Some time in October, I got very excited about purchasing a farm share. This is when you pay up front for a ‘share’ in the farms crops and getting weekly/bi-weekly or monthly deliveries of said crops. These typically run from April/May to Sept/October. However, in my fervor, I found a farm that did a WINTER SHARE. It was considerably cheaper (still $100 for my coworker and I that split the $200 share) and sounded wonderful during the holidays – every other Friday we got a new share from for November and December… just in time for the holidays.
Box #1
Fantasy: We pick up a large wicker basket over-flowing with beautiful orange, gold and green squashes and leafy veggies, leeks and onions and all other bountiful wintery veggies. There are little acorns and springs of fresh herbs and a little Autumn Wheat Fairy flutters about the basket caressing the pumpkins and leaving the smell of cranberries and nutmeg in the air. Maybe grants wishes.
Reality: Big half-filled greasy/waxy box from the back room of a co-op. Filled with cabbage. Beets. Rutabegas. Gourds I do not know nor understand. Small, angry looking fifty-cent-piece sized potatoes covered in about a cup of dirt… onions… other green stuff. It was probably kale. Sad baggie of limp dill. Carrots that appeared mutated…growing in curls and split in the center into 2 separate carrots like partially formed siamese carrots. The beets and rutabegas with enormous tentacles of roots coming off them, making them look alien and fierce. Nothing was clean or trimmed or every remotely appetizing. I grimly remind myself that his isn’t dirt… it’s ACTUAL FARM SOIL. I forget the box for several days and all greenery must be thrown away as it’s swimming in it’s own remains. The other items I chop up and bake for 3 hours. I make myself and Kory eat roasted squash, potatoes and onions and beets. Feel sort of Ingallsy…but deflated.
Box #2
Fantasy: We got email from the farm that the last batch (they heard) was sub-par so they will be sending us extra this time. Maybe it will be things we like! And it won’t look scary! Maybe there will be honey this time! Or something amazing and rooty that we’ve never had and we’ll make it and fall in love. THIS time I wil make smooth butternut soups…and warm roasted salads…and greens with homemade dressing!

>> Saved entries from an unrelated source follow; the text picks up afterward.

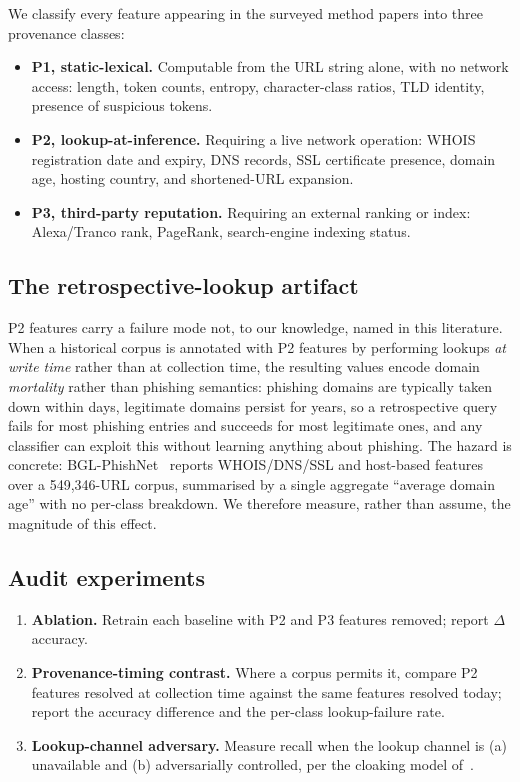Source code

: \documentclass[conference]{IEEEtran}
\begin{document}
We classify every feature appearing in the surveyed method papers into three
provenance classes:

\begin{itemize}
\item \textbf{P1, static-lexical.} Computable from the URL string alone, with no
      network access: length, token counts, entropy, character-class ratios,
      TLD identity, presence of suspicious tokens.
\item \textbf{P2, lookup-at-inference.} Requiring a live network operation:
      WHOIS registration date and expiry, DNS records, SSL certificate presence,
      domain age, hosting country, and shortened-URL expansion.
\item \textbf{P3, third-party reputation.} Requiring an external ranking or
      index: Alexa/Tranco rank, PageRank, search-engine indexing status.
\end{itemize}

\subsection{The retrospective-lookup artifact}

P2 features carry a failure mode not, to our knowledge, named in this
literature. When a historical corpus is annotated with P2 features by
performing lookups \emph{at write time} rather than at collection time,
the resulting values encode domain \emph{mortality} rather than phishing
semantics: phishing domains are typically taken down within days,
legitimate domains persist for years, so a retrospective query fails for
most phishing entries and succeeds for most legitimate ones, and any
classifier can exploit this without learning anything about phishing. The
hazard is concrete: BGL-PhishNet~\cite{remya2025bgl} reports WHOIS/DNS/SSL
and host-based features over a 549{,}346-URL corpus, summarised by a
single aggregate ``average domain age'' with no per-class breakdown. We
therefore measure, rather than assume, the magnitude of this effect.

\subsection{Audit experiments}

\begin{enumerate}
\item \textbf{Ablation.} Retrain each baseline with P2 and P3 features removed;
      report $\Delta$accuracy.
\item \textbf{Provenance-timing contrast.} Where a corpus permits it, compare
      P2 features resolved at collection time against the same features resolved
      today; report the accuracy difference and the per-class lookup-failure
      rate.
\item \textbf{Lookup-channel adversary.} Measure recall when the lookup channel
      is (a) unavailable and (b) adversarially controlled, per the cloaking
      model of~\cite{li2023cloak}.
\end{enumerate}
\end{document}
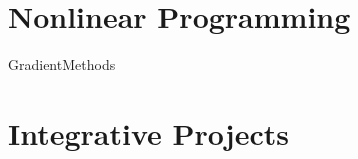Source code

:\documentclass[letter,12pt]{book}
\begin{document}







\part{Nonlinear Programming}
\label{part:NonlinearProgramming}





{GradientMethods}






\part{Integrative Projects}
\label{part:IntegrativeProjects}



\end{document}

Reality: More angry, dirty stuff. A big limegreen pointy pinecone alien sea anemone thing that we think might be a cross-breed of a cauliflower and a broccoli. No one will touch it. More cabbage. More angry potatoes. More onions. Beets. Rutabegas. Turnips. Ugh…. more squash/gourds that are weird and possibly not even edible. Bulbs of garlic that I plan to roast whole. Sorrow.
Box #3
Fantasy: Ok, it’s December – let’s DO this. I’m not going to let a greasy box of strange vegetables get the best of me. I’ve got cookbooks. I can find anything on allrecipes.com in a flash. I’m going to make stuff.
Reality: Box sat on kitchen floor until funky smell starting coming out. Rescued garlic bulbs and onions and small lunch bag of angry potatoes. All else ugly and daunting.
Box #4 – The LAST box
Fantasy: Volunteer to bring ‘Roasted Winter Vegetables’ for Christmas dinner for the whole family. This box is getting used no matter what this time! Co-worker picks up box as I am off work and we arrange to meet.
Reality: Meeting is botched and I have to go the store and BUY winter vegetables to roast for family dinner. Finally get box the week after Christmas. Whatever is in box is frozen, I assume. A week later, box still in the back of my vehicle… only on quick turns and breaks, when whatever is in them slams into the greasy sides of the box, do I even remember they are there. Will remove soon. At least before the the spring thaw.
Had to throw all collected garlic bulbs away that I never roasted… as they shrunk and got weird and wrinkly.
Bottom line: Paid $100 for small angry potatoes, onions and sad dose of reality.